Robert Pirsig, Zen and the Art of Motorcycle Maintenance 

While not about witchcraft specifically, this book blew a lot of minds when it came out (and still does) with its frank exploration of what it means to do any kind of work well. I especially recommend it as an antidote to the idea that witchcraft and/or magick are all about flashy abilities and wowing your neighbors. Sometimes they’re just about making the motorcycle run really well. 

Related: Matthew B. Crawford, Shop Class as Soulcraft: An Inquiry Into the Value of Work

David Bayles and Ted Orland, Art & Fear: Observations on the Perils (and Rewards) of Artmaking

Art & Fear explores how art gets made, how it (more often) doesn’t get made, and the difficulties artists struggle with in the process. 

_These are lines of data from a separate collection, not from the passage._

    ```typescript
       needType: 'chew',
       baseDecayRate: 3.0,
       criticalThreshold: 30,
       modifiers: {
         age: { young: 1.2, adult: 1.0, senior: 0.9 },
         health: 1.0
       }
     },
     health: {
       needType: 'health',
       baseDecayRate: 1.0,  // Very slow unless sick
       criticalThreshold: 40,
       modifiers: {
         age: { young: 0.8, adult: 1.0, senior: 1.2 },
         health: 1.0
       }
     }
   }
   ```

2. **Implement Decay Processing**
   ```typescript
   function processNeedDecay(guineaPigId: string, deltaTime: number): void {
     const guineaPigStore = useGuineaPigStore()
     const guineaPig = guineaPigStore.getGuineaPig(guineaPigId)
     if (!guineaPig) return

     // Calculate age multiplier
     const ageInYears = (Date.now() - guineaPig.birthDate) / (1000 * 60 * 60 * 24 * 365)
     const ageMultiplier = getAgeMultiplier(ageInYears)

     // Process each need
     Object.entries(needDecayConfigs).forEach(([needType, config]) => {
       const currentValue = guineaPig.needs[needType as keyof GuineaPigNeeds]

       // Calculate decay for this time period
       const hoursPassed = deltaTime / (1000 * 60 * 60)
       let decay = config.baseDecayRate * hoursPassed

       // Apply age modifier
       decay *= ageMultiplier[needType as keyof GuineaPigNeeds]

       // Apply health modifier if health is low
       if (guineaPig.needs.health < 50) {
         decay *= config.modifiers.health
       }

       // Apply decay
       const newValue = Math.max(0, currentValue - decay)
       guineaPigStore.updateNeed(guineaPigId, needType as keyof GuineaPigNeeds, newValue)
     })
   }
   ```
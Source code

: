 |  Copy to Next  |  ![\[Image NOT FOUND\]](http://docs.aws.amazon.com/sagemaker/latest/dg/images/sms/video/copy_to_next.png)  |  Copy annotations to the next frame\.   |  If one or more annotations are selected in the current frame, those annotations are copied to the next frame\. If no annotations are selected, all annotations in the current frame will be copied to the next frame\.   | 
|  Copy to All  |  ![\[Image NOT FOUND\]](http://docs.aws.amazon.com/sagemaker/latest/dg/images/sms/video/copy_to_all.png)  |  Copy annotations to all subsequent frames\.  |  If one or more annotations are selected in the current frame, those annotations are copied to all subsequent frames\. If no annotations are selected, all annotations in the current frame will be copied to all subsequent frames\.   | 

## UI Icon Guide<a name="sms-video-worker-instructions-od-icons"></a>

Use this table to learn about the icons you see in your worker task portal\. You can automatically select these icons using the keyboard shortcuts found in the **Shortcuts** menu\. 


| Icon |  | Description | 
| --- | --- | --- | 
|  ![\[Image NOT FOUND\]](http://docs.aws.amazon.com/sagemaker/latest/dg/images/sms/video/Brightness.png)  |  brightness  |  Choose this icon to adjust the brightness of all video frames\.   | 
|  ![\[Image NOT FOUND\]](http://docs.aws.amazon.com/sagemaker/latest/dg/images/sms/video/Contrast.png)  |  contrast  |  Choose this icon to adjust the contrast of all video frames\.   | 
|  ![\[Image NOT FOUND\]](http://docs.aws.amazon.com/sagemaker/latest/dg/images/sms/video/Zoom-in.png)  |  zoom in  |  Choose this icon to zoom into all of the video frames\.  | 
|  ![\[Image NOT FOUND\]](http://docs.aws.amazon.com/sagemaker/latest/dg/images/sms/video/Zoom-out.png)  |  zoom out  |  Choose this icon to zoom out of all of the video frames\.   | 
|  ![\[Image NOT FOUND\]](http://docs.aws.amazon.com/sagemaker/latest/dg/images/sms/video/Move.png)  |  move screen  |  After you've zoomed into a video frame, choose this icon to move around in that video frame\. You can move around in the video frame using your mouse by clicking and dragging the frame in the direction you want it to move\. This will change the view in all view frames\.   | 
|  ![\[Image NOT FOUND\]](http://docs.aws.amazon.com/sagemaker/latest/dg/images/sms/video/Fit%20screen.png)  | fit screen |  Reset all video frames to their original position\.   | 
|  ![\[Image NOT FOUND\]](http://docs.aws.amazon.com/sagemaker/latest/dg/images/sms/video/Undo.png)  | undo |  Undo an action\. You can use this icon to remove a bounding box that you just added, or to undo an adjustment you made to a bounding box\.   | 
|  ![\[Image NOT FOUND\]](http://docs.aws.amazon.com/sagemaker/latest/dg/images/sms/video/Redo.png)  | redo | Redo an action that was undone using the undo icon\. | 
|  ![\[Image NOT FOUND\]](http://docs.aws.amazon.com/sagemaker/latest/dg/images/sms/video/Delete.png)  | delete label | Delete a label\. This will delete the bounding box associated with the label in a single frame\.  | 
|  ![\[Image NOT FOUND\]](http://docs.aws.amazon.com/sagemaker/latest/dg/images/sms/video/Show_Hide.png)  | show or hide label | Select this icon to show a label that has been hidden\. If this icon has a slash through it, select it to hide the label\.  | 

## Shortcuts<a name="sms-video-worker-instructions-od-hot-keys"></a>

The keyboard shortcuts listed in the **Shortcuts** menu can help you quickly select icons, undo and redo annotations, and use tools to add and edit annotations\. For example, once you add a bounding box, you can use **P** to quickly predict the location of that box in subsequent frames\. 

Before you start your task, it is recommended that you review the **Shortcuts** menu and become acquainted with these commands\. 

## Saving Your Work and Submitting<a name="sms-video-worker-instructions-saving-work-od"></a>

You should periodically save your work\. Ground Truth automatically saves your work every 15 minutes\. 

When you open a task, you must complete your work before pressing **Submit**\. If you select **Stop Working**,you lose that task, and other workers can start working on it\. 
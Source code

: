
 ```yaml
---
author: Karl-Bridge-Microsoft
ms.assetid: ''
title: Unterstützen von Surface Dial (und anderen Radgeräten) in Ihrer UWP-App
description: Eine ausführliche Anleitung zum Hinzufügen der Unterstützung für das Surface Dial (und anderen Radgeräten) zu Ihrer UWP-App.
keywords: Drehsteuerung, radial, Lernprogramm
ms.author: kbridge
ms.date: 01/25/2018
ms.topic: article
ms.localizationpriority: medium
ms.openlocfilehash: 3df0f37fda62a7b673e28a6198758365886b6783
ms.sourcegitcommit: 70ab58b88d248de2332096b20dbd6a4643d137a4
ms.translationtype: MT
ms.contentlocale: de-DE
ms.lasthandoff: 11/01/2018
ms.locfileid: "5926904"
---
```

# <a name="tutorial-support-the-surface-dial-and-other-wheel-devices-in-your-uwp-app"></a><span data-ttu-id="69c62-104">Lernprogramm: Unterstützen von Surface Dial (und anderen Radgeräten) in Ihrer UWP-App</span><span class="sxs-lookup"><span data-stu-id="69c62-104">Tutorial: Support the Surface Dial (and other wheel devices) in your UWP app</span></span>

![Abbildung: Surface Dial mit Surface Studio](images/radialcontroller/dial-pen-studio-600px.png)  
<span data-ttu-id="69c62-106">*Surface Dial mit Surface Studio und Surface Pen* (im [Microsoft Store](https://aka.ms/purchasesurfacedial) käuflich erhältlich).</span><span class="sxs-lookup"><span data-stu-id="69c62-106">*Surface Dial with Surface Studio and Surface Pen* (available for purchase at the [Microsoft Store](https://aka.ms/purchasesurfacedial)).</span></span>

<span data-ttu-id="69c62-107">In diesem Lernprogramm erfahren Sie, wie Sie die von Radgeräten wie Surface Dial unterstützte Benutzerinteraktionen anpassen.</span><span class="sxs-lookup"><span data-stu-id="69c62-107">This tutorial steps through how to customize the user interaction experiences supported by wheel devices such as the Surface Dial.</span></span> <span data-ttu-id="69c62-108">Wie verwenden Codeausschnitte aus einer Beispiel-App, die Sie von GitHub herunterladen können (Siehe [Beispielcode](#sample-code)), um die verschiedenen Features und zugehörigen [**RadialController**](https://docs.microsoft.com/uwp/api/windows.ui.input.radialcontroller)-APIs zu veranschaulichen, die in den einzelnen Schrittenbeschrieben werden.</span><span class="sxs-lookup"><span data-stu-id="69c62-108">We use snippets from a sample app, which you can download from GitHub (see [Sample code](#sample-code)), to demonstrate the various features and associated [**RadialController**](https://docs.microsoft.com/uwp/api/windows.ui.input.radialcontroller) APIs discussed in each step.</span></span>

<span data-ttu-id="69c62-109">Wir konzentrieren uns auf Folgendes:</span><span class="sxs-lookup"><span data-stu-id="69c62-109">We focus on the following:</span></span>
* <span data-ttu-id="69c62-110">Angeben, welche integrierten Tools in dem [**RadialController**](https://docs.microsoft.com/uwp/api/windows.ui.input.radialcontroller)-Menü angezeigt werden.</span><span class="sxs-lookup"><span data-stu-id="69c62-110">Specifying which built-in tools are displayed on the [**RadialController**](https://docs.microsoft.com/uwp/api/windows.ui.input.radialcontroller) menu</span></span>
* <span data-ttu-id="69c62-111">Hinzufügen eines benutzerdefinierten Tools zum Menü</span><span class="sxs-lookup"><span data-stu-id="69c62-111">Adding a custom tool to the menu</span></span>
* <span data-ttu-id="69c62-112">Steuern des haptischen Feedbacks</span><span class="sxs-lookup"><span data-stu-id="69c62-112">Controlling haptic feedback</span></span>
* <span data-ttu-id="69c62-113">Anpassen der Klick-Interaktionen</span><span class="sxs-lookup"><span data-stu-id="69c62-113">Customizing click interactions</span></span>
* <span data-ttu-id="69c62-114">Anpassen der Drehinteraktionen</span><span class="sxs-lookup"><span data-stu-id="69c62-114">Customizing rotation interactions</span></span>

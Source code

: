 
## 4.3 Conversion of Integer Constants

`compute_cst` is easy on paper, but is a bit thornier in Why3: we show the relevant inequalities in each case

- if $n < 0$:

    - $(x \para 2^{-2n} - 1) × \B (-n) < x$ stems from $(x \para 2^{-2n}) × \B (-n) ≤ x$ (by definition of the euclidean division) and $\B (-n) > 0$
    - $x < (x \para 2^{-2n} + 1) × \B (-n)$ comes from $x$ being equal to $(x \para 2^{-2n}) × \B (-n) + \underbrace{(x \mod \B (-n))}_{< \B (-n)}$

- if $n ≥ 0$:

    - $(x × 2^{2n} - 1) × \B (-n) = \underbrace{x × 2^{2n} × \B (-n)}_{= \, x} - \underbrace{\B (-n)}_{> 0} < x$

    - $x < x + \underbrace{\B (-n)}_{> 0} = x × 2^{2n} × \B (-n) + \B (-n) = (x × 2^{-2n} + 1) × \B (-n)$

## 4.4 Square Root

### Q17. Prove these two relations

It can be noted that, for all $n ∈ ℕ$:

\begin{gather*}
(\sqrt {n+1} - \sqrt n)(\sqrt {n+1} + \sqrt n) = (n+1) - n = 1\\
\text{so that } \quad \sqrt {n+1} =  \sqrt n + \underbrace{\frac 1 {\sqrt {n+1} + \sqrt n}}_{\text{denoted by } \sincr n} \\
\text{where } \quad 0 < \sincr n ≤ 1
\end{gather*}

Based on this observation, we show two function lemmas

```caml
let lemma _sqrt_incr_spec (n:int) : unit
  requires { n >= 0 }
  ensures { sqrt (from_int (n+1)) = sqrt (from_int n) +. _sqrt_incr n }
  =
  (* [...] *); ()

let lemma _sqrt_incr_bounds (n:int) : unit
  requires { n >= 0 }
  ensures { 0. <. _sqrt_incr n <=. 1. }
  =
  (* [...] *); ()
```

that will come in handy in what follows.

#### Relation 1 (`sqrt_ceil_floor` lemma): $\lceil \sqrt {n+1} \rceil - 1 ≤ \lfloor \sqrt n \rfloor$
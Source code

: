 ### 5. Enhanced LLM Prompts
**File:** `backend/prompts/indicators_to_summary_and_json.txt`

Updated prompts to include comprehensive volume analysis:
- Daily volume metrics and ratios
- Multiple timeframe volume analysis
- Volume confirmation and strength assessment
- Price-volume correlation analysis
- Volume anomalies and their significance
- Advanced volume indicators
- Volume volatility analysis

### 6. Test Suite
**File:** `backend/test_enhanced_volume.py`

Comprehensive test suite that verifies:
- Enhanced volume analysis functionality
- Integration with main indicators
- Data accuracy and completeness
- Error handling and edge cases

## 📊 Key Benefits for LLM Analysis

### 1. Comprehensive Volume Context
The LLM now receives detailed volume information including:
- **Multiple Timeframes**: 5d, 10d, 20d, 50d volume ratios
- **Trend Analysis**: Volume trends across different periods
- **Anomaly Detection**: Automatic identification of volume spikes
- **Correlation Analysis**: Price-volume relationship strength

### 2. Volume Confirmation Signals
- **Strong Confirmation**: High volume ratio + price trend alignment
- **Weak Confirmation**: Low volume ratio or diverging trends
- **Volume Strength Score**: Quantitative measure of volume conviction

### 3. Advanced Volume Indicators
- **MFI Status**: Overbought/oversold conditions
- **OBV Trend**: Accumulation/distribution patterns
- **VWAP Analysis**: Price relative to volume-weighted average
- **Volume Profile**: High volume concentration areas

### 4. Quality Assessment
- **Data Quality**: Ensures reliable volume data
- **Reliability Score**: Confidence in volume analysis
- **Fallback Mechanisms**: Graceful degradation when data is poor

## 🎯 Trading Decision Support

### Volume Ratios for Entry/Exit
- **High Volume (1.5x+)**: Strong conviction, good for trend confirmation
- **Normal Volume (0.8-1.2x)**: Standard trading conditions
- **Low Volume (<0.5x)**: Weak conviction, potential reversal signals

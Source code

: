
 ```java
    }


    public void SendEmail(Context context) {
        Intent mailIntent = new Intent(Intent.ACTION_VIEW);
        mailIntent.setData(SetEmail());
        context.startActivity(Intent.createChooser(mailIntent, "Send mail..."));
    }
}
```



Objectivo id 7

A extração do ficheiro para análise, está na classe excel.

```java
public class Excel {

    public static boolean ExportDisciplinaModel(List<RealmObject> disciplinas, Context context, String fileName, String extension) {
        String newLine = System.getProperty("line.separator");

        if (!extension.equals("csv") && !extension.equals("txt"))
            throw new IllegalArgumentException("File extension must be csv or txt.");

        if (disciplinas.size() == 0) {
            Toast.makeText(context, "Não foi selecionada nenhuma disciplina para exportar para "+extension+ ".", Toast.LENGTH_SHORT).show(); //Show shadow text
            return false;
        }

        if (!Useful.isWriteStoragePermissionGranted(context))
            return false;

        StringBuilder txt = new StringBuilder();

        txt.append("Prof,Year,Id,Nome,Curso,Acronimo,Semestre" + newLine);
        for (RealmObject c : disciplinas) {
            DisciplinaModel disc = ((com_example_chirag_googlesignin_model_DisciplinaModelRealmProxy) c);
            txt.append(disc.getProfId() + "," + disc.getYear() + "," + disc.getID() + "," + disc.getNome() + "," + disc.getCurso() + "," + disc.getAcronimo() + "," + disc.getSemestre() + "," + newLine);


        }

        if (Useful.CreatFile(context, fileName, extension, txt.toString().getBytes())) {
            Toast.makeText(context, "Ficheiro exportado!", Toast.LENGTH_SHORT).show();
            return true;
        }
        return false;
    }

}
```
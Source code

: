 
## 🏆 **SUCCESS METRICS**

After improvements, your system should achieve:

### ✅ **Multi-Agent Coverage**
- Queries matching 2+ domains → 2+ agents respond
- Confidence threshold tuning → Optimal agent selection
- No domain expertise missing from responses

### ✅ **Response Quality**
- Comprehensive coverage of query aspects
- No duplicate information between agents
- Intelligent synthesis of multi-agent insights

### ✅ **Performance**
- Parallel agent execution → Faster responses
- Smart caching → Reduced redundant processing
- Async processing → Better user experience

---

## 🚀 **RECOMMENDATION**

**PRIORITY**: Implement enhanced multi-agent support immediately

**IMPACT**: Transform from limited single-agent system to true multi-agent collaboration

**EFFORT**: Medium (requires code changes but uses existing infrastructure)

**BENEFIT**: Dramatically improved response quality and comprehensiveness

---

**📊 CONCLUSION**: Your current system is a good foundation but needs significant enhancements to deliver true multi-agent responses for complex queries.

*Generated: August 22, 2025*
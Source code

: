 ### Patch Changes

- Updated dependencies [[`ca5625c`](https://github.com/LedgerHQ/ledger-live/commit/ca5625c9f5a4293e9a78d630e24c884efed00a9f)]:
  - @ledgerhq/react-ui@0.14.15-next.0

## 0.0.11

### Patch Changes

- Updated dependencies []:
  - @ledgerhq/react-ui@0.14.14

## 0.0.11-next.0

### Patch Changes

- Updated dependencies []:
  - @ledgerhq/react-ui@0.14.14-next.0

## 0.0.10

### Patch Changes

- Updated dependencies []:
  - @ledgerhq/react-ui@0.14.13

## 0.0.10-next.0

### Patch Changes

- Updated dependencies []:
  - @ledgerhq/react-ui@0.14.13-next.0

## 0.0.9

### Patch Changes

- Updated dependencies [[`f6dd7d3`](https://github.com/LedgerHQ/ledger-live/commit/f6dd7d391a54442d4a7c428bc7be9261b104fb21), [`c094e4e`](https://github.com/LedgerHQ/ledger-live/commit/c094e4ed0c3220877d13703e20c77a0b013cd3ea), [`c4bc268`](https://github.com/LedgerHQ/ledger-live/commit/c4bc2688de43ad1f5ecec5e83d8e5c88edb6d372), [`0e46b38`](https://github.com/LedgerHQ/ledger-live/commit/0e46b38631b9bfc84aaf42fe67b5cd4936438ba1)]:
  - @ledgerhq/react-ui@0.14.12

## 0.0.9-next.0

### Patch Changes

What this has to do with witchcraft is that the process of making art and the process of practicing the Craft are very often the same practice, fraught with the same sorts of pitfalls. Art & Fear is a short book, but it’s one of the best works available on how to grapple with a practice that forces you to constantly confront yourself.

Related: Natalie Goldberg, Writing Down the Bones

Digging Deeper

Aleister Crowley, Magick Without Tears and The Book of Thoth

If you’re still interested in whatever Crowley’s on about after Diary of Drug Fiend and Moonchild, Magick Without Tears and The Book of Thoth are perhaps the next most accessible inroads to Crowley’s actual work. And by “most accessible,” I mean “least inaccessible” – they’re still both an absolute bear to read. If you’re not interested after the novels, feel free to skip these. 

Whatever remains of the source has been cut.